Details
-
Type: Bug
-
Status: Open
-
Priority: Major
-
Resolution: Unresolved
-
Affects Version/s: CDH 5.0.2
-
Fix Version/s: None
-
Component/s: Hive
-
Labels:None
Description
The issue can be recreated with following steps
1) In hbase
create 'TABLE_EMP','default'
2) On hive
sudo -u hive hive
CREATE EXTERNAL TABLE TABLE_EMP(FIRST_NAME string,LAST_NAME string,CDS_UPDATED_DATE string,CDS_PK string) STORED BY 'org.apache.hadoop.hive.hbase.HBaseStorageHandler' WITH SERDEPROPERTIES("hbase.columns.mapping" = "default:FIRST_NAME,default:LAST_NAME,default:CDS_UPDATED_DATE,:key", "hbase.scan.cache" = "500", "hbase.scan.cacheblocks" = "false" ) TBLPROPERTIES("hbase.table.name" = "TABLE_EMP",'serialization.null.format'='');
3) On hbase insert the following data
put 'TABLE_EMP', '1', 'default:FIRST_NAME', 'Srini'
put 'TABLE_EMP', '1', 'default:LAST_NAME', 'P'
put 'TABLE_EMP', '1', 'default:CDS_UPDATED_DATE', '2014-06-16 00:00:00'
put 'TABLE_EMP', '2', 'default:FIRST_NAME', 'Aravind'
put 'TABLE_EMP', '2', 'default:LAST_NAME', 'K'
put 'TABLE_EMP', '2', 'default:CDS_UPDATED_DATE', '2014-06-16 00:00:00'
4) On hive execute the following query
hive
SELECT *
FROM (
SELECT CDS_PK
FROM TABLE_EMP
WHERE
CDS_PK >= '0'
AND CDS_PK <= '9'
AND CDS_UPDATED_DATE IS NOT NULL
UNION ALL SELECT CDS_PK
FROM TABLE_EMP
WHERE
CDS_PK >= 'a'
AND CDS_PK <= 'z'
AND CDS_UPDATED_DATE IS NOT NULL
)t ;
5) Output of the query
1
1
2
2
6) Output of just
SELECT CDS_PK
FROM TABLE_EMP
WHERE
CDS_PK >= '0'
AND CDS_PK <= '9'
AND CDS_UPDATED_DATE IS NOT NULL
is
1
2
7) Output of just
SELECT CDS_PK
FROM TABLE_EMP
WHERE
CDS_PK >= 'a'
AND CDS_PK <= 'z'
AND CDS_UPDATED_DATE IS NOT NULL
Empty
8) UNION is used to combine the result from multiple SELECT statements into a single result set.
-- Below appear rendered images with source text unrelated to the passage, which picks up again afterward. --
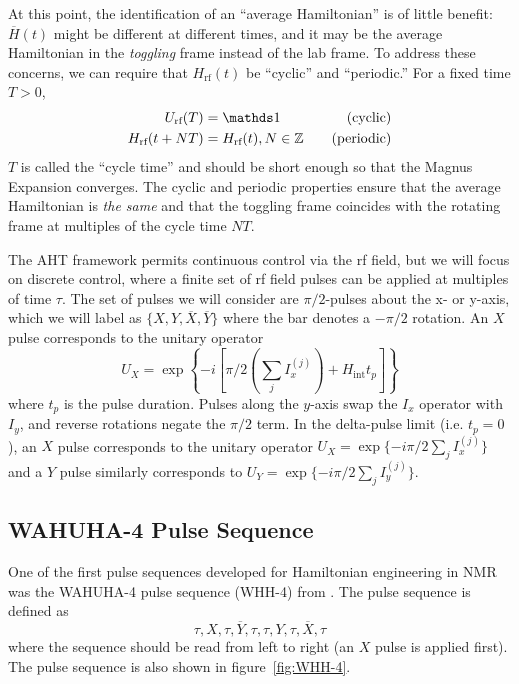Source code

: At this point, the identification of an ``average Hamiltonian'' is of little benefit: $\overline{H}(t)$ might be different at different times, and it may be the average Hamiltonian in the \emph{toggling} frame instead of the lab frame. To address these concerns, we can require that $H_\text{rf}(t)$ be ``cyclic'' and ``periodic.'' For a fixed time $T>0$,
\begin{align}\label{eq:AHT-constraints}
    U_{\text{rf}}(T) &= \identity & \quad \text{(cyclic)} \\
    H_{\text{rf}}(t + NT) &= H_{\text{rf}}(t), N \in \Z & \quad \text{(periodic)}
\end{align}
$T$ is called the ``cycle time'' and should be short enough so that the Magnus Expansion converges.
The cyclic and periodic properties ensure that the average Hamiltonian is \emph{the same} and that the toggling frame coincides with the rotating frame at multiples of the cycle time $NT$.

The AHT framework permits continuous control via the rf field, but we will focus on discrete control, where a finite set of rf field pulses can be applied at multiples of time $\tau$. The set of pulses we will consider are $\pi/2$-pulses about the x- or y-axis, which we will label as $\{ X, Y, \overline{X}, \overline{Y} \}$ where the bar denotes a $-\pi/2$ rotation. An $X$ pulse corresponds to the unitary operator
\begin{equation}\label{eq:X-pulse}
    U_X = \exp\left\{-i
        \left[
            \pi/2 \left(\sum_j I_x^{(j)}\right) + H_{\text{int}} t_p
        \right]
    \right\}
\end{equation}
where $t_p$ is the pulse duration. Pulses along the $y$-axis swap the $I_x$ operator with $I_y$, and reverse rotations negate the $\pi/2$ term. In the delta-pulse limit (i.e. $t_p = 0$), an $X$ pulse corresponds to the unitary operator $U_X = \exp\{-i \pi/2 \sum_j I_x^{(j)}\}$ and a $Y$ pulse similarly corresponds to $U_Y = \exp\{-i \pi/2 \sum_j I_y^{(j)}\}$.

\subsection{WAHUHA-4 Pulse Sequence}\label{subsec:WHH-4}

One of the first pulse sequences developed for Hamiltonian engineering in NMR was the WAHUHA-4 pulse sequence (WHH-4) from \cite{PhysRevLett.20.180}. The pulse sequence is defined as
\begin{equation}
    \tau, X, \tau, \overline{Y}, \tau, \tau, Y, \tau, \overline{X}, \tau
\end{equation}
where the sequence should be read from left to right (an $X$ pulse is applied first). The pulse sequence is also shown in figure~\ref{fig:WHH-4}.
Hive currently only supports UNION ALL (bag union), in which duplicates are not eliminated
Accordingly above query should return output
1
2
instead it is giving wrong output
1
1
2
2
Current work-around for the problem is to use DISTINCT in one of the sub queries.
Have created an ASF upstream hive jira HIVE-7248 for the same.